In 2014 we are extending our floral service to offer wedding favours with a strong natural theme and also our own dried petal confetti. One of our favourite themes for wedding favours is seeds. They come packaged in a variety of recycled and biodegradable ways and allow guests to plant them after the wedding in memory of the lovely day they shared with the bride and groom. From 2014 this will include wildflower seed bombs that can be thrown onto prepared soil and below dry stone walls where they will erupt into beautiful patches of native wildflowers which are so important for our insect life.
So, you can see the thinking that goes on as we consider various ways to add value to our crops. This, for me, is the economics of smallholding. It is not an easy economic model but we are constantly researching new ideas. Currently we are watching the excellent work being carried out in Ireland on a smallholding run by Mark Boyle. Mark is an extraordinary man who lived without money for some years and champions the free economy. Of course, ultimately, our smallholding provides us with food and wood (for fuel) so the family is also saving by not spending so much on essential goods. That must be factored into the economy as well. Mark is developing a model of shared community ownership on his smallholding and our island is just beginning to shape a policy and practice that enables a shared membership based economy.

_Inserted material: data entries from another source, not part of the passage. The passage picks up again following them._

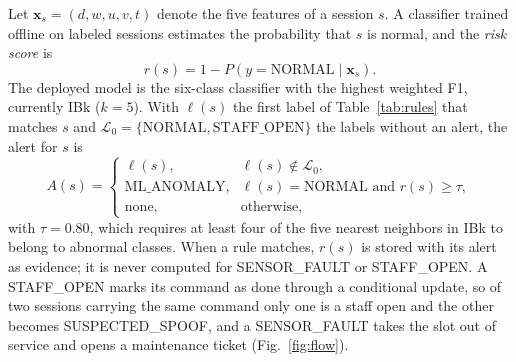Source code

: \documentclass[manuscript,screen]{acmart}
\begin{document}
Let $\mathbf{x}_s = (d, w, u, v, t)$ denote the five features of a session $s$. A classifier trained offline on labeled
sessions estimates the probability that $s$ is normal, and the \emph{risk score} is
\begin{equation}
r(s) = 1 - P\left(y = \text{NORMAL} \mid \mathbf{x}_s\right).
\label{eq:risk}
\end{equation}
The deployed model is the six-class classifier with the highest weighted F1, currently IBk ($k=5$). With $\ell(s)$ the
first label of Table~\ref{tab:rules} that matches $s$ and $\mathcal{L}_0 = \{\text{NORMAL}, \text{STAFF\_OPEN}\}$ the
labels without an alert, the alert for $s$ is
\begin{equation}
A(s) =
\begin{cases}
\ell(s), & \ell(s) \notin \mathcal{L}_0,\\
\text{ML\_ANOMALY}, & \ell(s) = \text{NORMAL} \text{ and } r(s) \geq \tau,\\
\text{none}, & \text{otherwise},
\end{cases}
\label{eq:alert}
\end{equation}
with $\tau = 0.80$, which requires at least four of the five nearest neighbors in IBk to belong to abnormal classes.
When a rule matches, $r(s)$ is stored with its alert as evidence; it is never computed for SENSOR\_FAULT or
STAFF\_OPEN. A STAFF\_OPEN marks its command as done through a conditional update, so of two sessions carrying the same
command only one is a staff open and the other becomes SUSPECTED\_SPOOF, and a SENSOR\_FAULT takes the slot out of
service and opens a maintenance ticket (Fig.~\ref{fig:flow}).
\end{document}

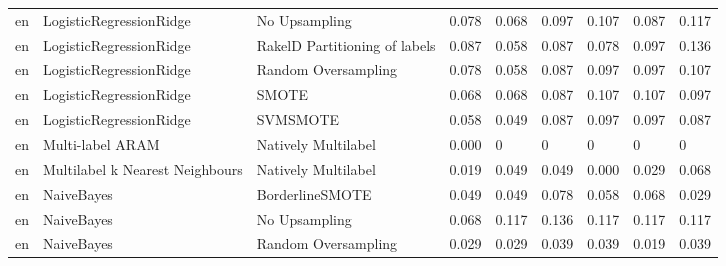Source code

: \begin{tabular}{lllllllll}
      en &         LogisticRegressionRidge &                 No Upsampling &     0.078 &                     0.068 &                 0.097 &                  0.107 &                                   0.087 &     0.117 \\
      en &         LogisticRegressionRidge & RakelD Partitioning of labels &     0.087 &                     0.058 &                 0.087 &                  0.078 &                                   0.097 &     0.136 \\
      en &         LogisticRegressionRidge &           Random Oversampling &     0.078 &                     0.058 &                 0.087 &                  0.097 &                                   0.097 &     0.107 \\
      en &         LogisticRegressionRidge &                         SMOTE &     0.068 &                     0.068 &                 0.087 &                  0.107 &                                   0.107 &     0.097 \\
      en &         LogisticRegressionRidge &                      SVMSMOTE &     0.058 &                     0.049 &                 0.087 &                  0.097 &                                   0.097 &     0.087 \\
      en &                Multi-label ARAM &           Natively Multilabel &     0.000 &                         0 &                     0 &                      0 &                                       0 &         0 \\
      en & Multilabel k Nearest Neighbours &           Natively Multilabel &     0.019 &                     0.049 &                 0.049 &                  0.000 &                                   0.029 &     0.068 \\
      en &                      NaiveBayes &               BorderlineSMOTE &     0.049 &                     0.049 &                 0.078 &                  0.058 &                                   0.068 &     0.029 \\
      en &                      NaiveBayes &                 No Upsampling &     0.068 &                     0.117 &                 0.136 &                  0.117 &                                   0.117 &     0.117 \\
      en &                      NaiveBayes &           Random Oversampling &     0.029 &                     0.029 &                 0.039 &                  0.039 &                                   0.019 &     0.039 \\

\end{tabular}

I consider it to be an exciting time in the evolution of our species. We might just be learning that we can not continue to ravage our planet and then expect it to offer us all that we need. We might also be learning that money is not the goal it once was and that community and sharing has a higher potential place in our on going existence. For those of you interested in different models of economic deliverance I would recommend Mark Boyle’s book ‘The Moneyless Manifesto’ as a starting place. Mark always makes me realise that I can think bigger and brighter and let us be honest this planet needs people like him. He is currently raising money through an initiative crowd funding campaign to allow the building of an enterprise that allows him to offer free food, courses and even beer! It is genius in conception and he is well on his way to reaching his target. If you can help just click on the link. The notion of a free economy might seem radical and problematic but the more time I spend investigating such notions the more it makes sense. I would happily teach someone to sew and then they can teach me how to make a basket. I think this is what will dominate our own island community thinking and, as a family, we are right behind it. I think these perspectives are vital as we continue to provide a future for our children.